Stored items from a collection
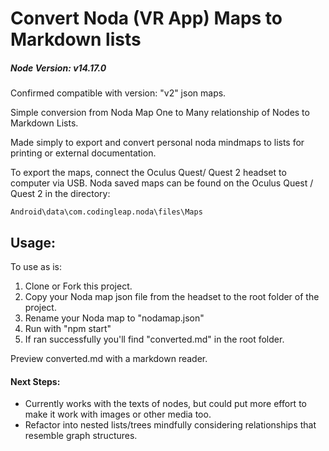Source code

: # Convert Noda (VR App) Maps to Markdown lists

##### Node Version: v14.17.0

Confirmed compatible with version: "v2" json maps.

Simple conversion from Noda Map One to Many relationship of Nodes to Markdown Lists.

Made simply to export and convert personal noda mindmaps to lists for printing or external documentation.

To export the maps, connect the Oculus Quest/ Quest 2 headset to computer via USB.
Noda saved maps can be found on the Oculus Quest / Quest 2 in the directory:

```Android\data\com.codingleap.noda\files\Maps```

## Usage:

To use as is:

1. Clone or Fork this project.
2. Copy your Noda map json file from the headset to the root folder of the project.
3. Rename your Noda map to "nodamap.json"
4. Run with "npm start"
5. If ran successfully you'll find "converted.md" in the root folder.

Preview converted.md with a markdown reader.

#### Next Steps:

- Currently works with the texts of nodes, but could put more effort to make it work with images or other media too.
- Refactor into nested lists/trees mindfully considering relationships that resemble graph structures.
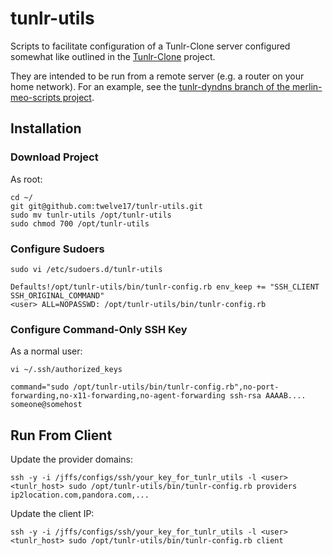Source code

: # tunlr-utils

Scripts to facilitate configuration of a Tunlr-Clone server configured somewhat like outlined in the [Tunlr-Clone](https://github.com/corporate-gadfly/Tunlr-Clone) project.

They are intended to be run from a remote server (e.g. a router on your home network).  For an example, see the [tunlr-dyndns branch of the merlin-meo-scripts project](https://github.com/twelve17/merlin-meo-scripts/tree/tunlr-dyndns).

## Installation

### Download Project

As root:

```
cd ~/
git git@github.com:twelve17/tunlr-utils.git
sudo mv tunlr-utils /opt/tunlr-utils
sudo chmod 700 /opt/tunlr-utils
```

### Configure Sudoers

```
sudo vi /etc/sudoers.d/tunlr-utils
```

```
Defaults!/opt/tunlr-utils/bin/tunlr-config.rb env_keep += "SSH_CLIENT SSH_ORIGINAL_COMMAND"
<user> ALL=NOPASSWD: /opt/tunlr-utils/bin/tunlr-config.rb
```

### Configure Command-Only SSH Key

As a normal user:

```
vi ~/.ssh/authorized_keys 
```

```
command="sudo /opt/tunlr-utils/bin/tunlr-config.rb",no-port-forwarding,no-x11-forwarding,no-agent-forwarding ssh-rsa AAAAB.... someone@somehost 
```

## Run From Client

Update the provider domains:
```
ssh -y -i /jffs/configs/ssh/your_key_for_tunlr_utils -l <user> <tunlr_host> sudo /opt/tunlr-utils/bin/tunlr-config.rb providers ip2location.com,pandora.com,...
```

Update the client IP:
```
ssh -y -i /jffs/configs/ssh/your_key_for_tunlr_utils -l <user> <tunlr_host> sudo /opt/tunlr-utils/bin/tunlr-config.rb client
```
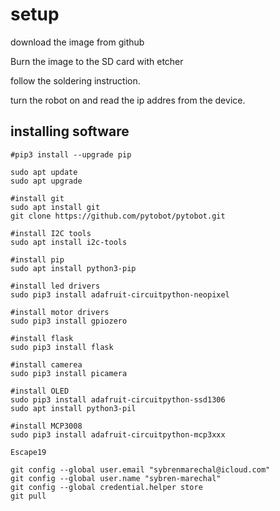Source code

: # setup

download the image from github

Burn the image to the SD card with etcher

follow the soldering instruction.

turn the robot on and read the ip addres from the device.

## installing software

```text
#pip3 install --upgrade pip

sudo apt update
sudo apt upgrade 

#install git
sudo apt install git
git clone https://github.com/pytobot/pytobot.git

#install I2C tools
sudo apt install i2c-tools

#install pip
sudo apt install python3-pip

#install led drivers
sudo pip3 install adafruit-circuitpython-neopixel

#install motor drivers
sudo pip3 install gpiozero

#install flask
sudo pip3 install flask

#install camerea
sudo pip3 install picamera

#install OLED
sudo pip3 install adafruit-circuitpython-ssd1306
sudo apt install python3-pil

#install MCP3008
sudo pip3 install adafruit-circuitpython-mcp3xxx

Escape19

git config --global user.email "sybrenmarechal@icloud.com"
git config --global user.name "sybren-marechal"
git config --global credential.helper store
git pull
```

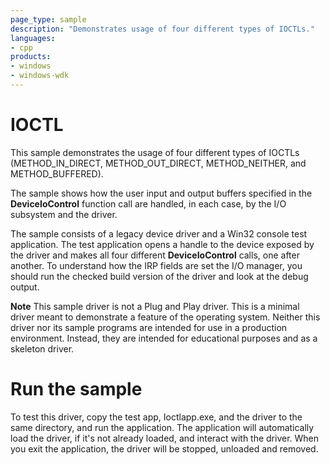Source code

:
 ```yaml
---
page_type: sample
description: "Demonstrates usage of four different types of IOCTLs."
languages:
- cpp
products:
- windows
- windows-wdk
---
```


<!---
    name: IOCTL
    platform: WDM
    language: cpp
    category: General
    description: Demonstrates usage of four different types of IOCTLs
    samplefwlink: http://go.microsoft.com/fwlink/p/?LinkId=617715
--->

# IOCTL

This sample demonstrates the usage of four different types of IOCTLs (METHOD\_IN\_DIRECT, METHOD\_OUT\_DIRECT, METHOD\_NEITHER, and METHOD\_BUFFERED).

The sample shows how the user input and output buffers specified in the **DeviceIoControl** function call are handled, in each case, by the I/O subsystem and the driver.

The sample consists of a legacy device driver and a Win32 console test application. The test application opens a handle to the device exposed by the driver and makes all four different **DeviceIoControl** calls, one after another. To understand how the IRP fields are set the I/O manager, you should run the checked build version of the driver and look at the debug output.

**Note** This sample driver is not a Plug and Play driver. This is a minimal driver meant to demonstrate a feature of the operating system. Neither this driver nor its sample programs are intended for use in a production environment. Instead, they are intended for educational purposes and as a skeleton driver.

# Run the sample

To test this driver, copy the test app, Ioctlapp.exe, and the driver to the same directory, and run the application. The application will automatically load the driver, if it's not already loaded, and interact with the driver. When you exit the application, the driver will be stopped, unloaded and removed.
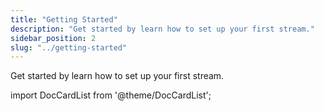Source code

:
 ```yaml
---
title: "Getting Started"
description: "Get started by learn how to set up your first stream."
sidebar_position: 2
slug: "../getting-started"
---
```


Get started by learn how to set up your first stream.

import DocCardList from '@theme/DocCardList';

<DocCardList />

**What is being asked**. Only lines belong in the copy: transcribe those from the start of the data through the line that contains "Noda saved maps", and skip the pictures.

**Reply to the exercise**.
Source code

: # Convert Noda (VR App) Maps to Markdown lists

##### Node Version: v14.17.0

Confirmed compatible with version: "v2" json maps.

Simple conversion from Noda Map One to Many relationship of Nodes to Markdown Lists.

Made simply to export and convert personal noda mindmaps to lists for printing or external documentation.

To export the maps, connect the Oculus Quest/ Quest 2 headset to computer via USB.
Noda saved maps can be found on the Oculus Quest / Quest 2 in the directory:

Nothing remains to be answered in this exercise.